The related fake electronic mails, reportedly, take recipients onto one website that copies the ATO (Australian Tax Office) web-page for tax refund and instructs them to click the logo that represents the bank where they have their accounts.

But on doing so, users are diverted onto bogus login web-pages pertaining to those banks thereby suggesting that the phishers are aiming to capture Internet banking credentials.

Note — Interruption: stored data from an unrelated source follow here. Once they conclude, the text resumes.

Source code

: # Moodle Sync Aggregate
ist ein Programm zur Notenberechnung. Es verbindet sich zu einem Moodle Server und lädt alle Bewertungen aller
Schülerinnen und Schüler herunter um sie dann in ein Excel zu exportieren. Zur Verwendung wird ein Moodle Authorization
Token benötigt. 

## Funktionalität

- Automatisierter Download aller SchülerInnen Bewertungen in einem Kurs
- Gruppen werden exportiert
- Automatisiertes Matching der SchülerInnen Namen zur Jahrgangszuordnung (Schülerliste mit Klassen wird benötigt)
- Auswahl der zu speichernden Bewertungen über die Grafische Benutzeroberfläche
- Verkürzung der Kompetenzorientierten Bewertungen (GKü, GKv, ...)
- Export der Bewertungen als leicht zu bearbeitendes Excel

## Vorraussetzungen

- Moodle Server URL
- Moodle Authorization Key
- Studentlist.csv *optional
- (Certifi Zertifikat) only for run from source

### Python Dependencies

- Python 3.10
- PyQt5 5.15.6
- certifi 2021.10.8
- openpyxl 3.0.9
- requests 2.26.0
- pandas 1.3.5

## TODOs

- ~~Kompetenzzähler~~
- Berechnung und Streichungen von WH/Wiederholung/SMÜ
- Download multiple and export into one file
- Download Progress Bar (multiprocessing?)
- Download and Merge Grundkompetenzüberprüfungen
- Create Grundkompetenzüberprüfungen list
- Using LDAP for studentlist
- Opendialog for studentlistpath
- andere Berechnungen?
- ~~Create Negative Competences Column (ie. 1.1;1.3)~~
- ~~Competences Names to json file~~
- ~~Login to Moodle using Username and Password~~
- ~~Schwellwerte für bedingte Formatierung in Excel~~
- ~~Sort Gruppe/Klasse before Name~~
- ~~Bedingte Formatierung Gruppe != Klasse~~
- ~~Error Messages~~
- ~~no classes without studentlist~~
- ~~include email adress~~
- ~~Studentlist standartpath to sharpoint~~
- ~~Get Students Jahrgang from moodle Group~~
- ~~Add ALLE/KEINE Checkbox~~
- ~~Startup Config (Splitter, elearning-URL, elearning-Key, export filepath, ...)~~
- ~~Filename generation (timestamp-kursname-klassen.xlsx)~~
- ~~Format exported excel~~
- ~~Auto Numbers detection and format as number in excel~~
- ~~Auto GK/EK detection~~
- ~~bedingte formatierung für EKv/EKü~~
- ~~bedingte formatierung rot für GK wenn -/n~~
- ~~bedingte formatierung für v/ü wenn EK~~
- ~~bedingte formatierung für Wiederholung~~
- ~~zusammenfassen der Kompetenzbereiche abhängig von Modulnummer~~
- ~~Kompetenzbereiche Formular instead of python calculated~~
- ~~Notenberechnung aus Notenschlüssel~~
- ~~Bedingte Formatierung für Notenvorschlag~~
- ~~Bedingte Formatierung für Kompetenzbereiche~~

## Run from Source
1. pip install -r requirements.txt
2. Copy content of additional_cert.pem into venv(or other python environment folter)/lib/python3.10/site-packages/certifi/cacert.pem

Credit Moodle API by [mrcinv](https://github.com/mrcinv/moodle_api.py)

Remarking about the above scam, security researchers at Websense stated that just like previous phishing kits, the current attack used PHP codes for restoring, parsing as well as transmitting information about the deceptively hijacked accounts. The toolkits used earlier were employed on a number of other hijacked Internet sites as well for making possible the associated assaults' failover, considering that since phishing websites had a limited lifetime, people getting victimized with them were most during the assault's starting 24 hours. Moreover, the current phishing kit's efficacy surpassed Rock Phish, the kit which Websense tracked during earlier years. Apparently, while Rock Phish tended to attack voluminously, the current kit was well-designed that connected with many financial institutions within the same place, the researchers analyzed. Websense.com published this on January 25, 2011.

Worryingly, utilizing such DIY (do-it-yourself) malware toolkits as the kits in discussion are called has increased during the recent years, remark the security researchers. As a result, their prices have declined from the earlier rates ranging between $400 and $700 to the current more low rates, therefore, the total count of phishing assaults is as well increasing. Both novice and experienced cyber-criminals are found utilizing such toolkits for executing more and more phishing scams, observe the researchers.

Eventually, for steering clear off a phishing scam, users are recommended that they should maintain caution prior to clicking on web-links. Additionally, they should deploy anti-phishing software that is regularly kept up to date for preventing any possible entry of phishing e-mails into their mailboxes, suggest the security experts.